#### Task requirements:
All of the data is to be written out again exactly, without the pictures.

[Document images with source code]
──────────────────────────────

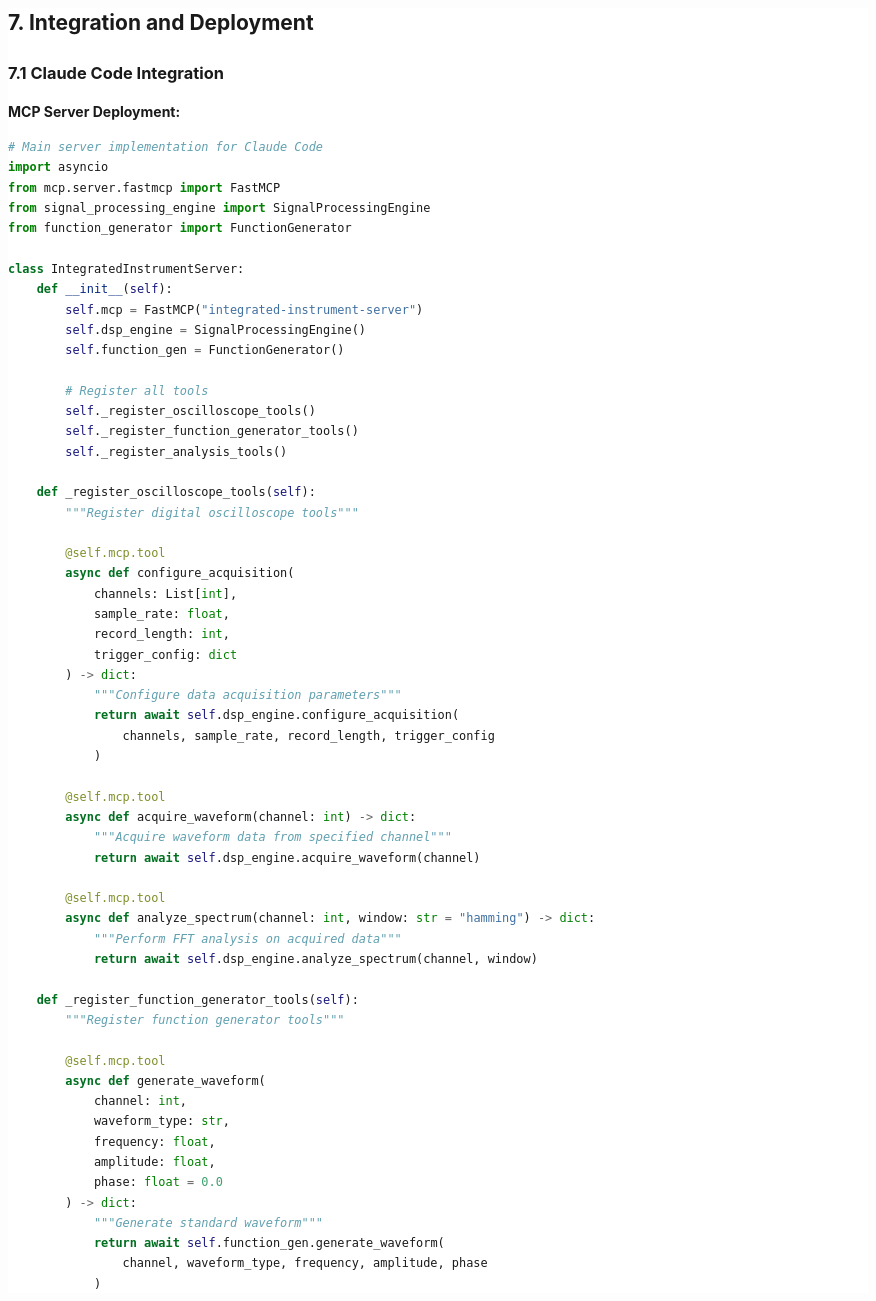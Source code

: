 ## 7. Integration and Deployment

### 7.1 Claude Code Integration

**MCP Server Deployment:**
```python
# Main server implementation for Claude Code
import asyncio
from mcp.server.fastmcp import FastMCP
from signal_processing_engine import SignalProcessingEngine
from function_generator import FunctionGenerator

class IntegratedInstrumentServer:
    def __init__(self):
        self.mcp = FastMCP("integrated-instrument-server")
        self.dsp_engine = SignalProcessingEngine()
        self.function_gen = FunctionGenerator()
        
        # Register all tools
        self._register_oscilloscope_tools()
        self._register_function_generator_tools()
        self._register_analysis_tools()
        
    def _register_oscilloscope_tools(self):
        """Register digital oscilloscope tools"""
        
        @self.mcp.tool
        async def configure_acquisition(
            channels: List[int],
            sample_rate: float,
            record_length: int,
            trigger_config: dict
        ) -> dict:
            """Configure data acquisition parameters"""
            return await self.dsp_engine.configure_acquisition(
                channels, sample_rate, record_length, trigger_config
            )
            
        @self.mcp.tool
        async def acquire_waveform(channel: int) -> dict:
            """Acquire waveform data from specified channel"""
            return await self.dsp_engine.acquire_waveform(channel)
            
        @self.mcp.tool
        async def analyze_spectrum(channel: int, window: str = "hamming") -> dict:
            """Perform FFT analysis on acquired data"""
            return await self.dsp_engine.analyze_spectrum(channel, window)
            
    def _register_function_generator_tools(self):
        """Register function generator tools"""
        
        @self.mcp.tool
        async def generate_waveform(
            channel: int,
            waveform_type: str,
            frequency: float,
            amplitude: float,
            phase: float = 0.0
        ) -> dict:
            """Generate standard waveform"""
            return await self.function_gen.generate_waveform(
                channel, waveform_type, frequency, amplitude, phase
            )
```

──────────────────────────────

#### Answer section:
Source code

: ## 7. Integration and Deployment

### 7.1 Claude Code Integration

**MCP Server Deployment:**
```python
# Main server implementation for Claude Code
import asyncio
from mcp.server.fastmcp import FastMCP
from signal_processing_engine import SignalProcessingEngine
from function_generator import FunctionGenerator

class IntegratedInstrumentServer:
    def __init__(self):
        self.mcp = FastMCP("integrated-instrument-server")
        self.dsp_engine = SignalProcessingEngine()
        self.function_gen = FunctionGenerator()
        
        # Register all tools
        self._register_oscilloscope_tools()
        self._register_function_generator_tools()
        self._register_analysis_tools()
        
    def _register_oscilloscope_tools(self):
        """Register digital oscilloscope tools"""
        
        @self.mcp.tool
        async def configure_acquisition(
            channels: List[int],
            sample_rate: float,
            record_length: int,
            trigger_config: dict
        ) -> dict:
            """Configure data acquisition parameters"""
            return await self.dsp_engine.configure_acquisition(
                channels, sample_rate, record_length, trigger_config
            )
            
        @self.mcp.tool
        async def acquire_waveform(channel: int) -> dict:
            """Acquire waveform data from specified channel"""
            return await self.dsp_engine.acquire_waveform(channel)
            
        @self.mcp.tool
        async def analyze_spectrum(channel: int, window: str = "hamming") -> dict:
            """Perform FFT analysis on acquired data"""
            return await self.dsp_engine.analyze_spectrum(channel, window)
            
    def _register_function_generator_tools(self):
        """Register function generator tools"""
        
        @self.mcp.tool
        async def generate_waveform(
            channel: int,
            waveform_type: str,
            frequency: float,
            amplitude: float,
            phase: float = 0.0
        ) -> dict:
            """Generate standard waveform"""
            return await self.function_gen.generate_waveform(
                channel, waveform_type, frequency, amplitude, phase
            )
```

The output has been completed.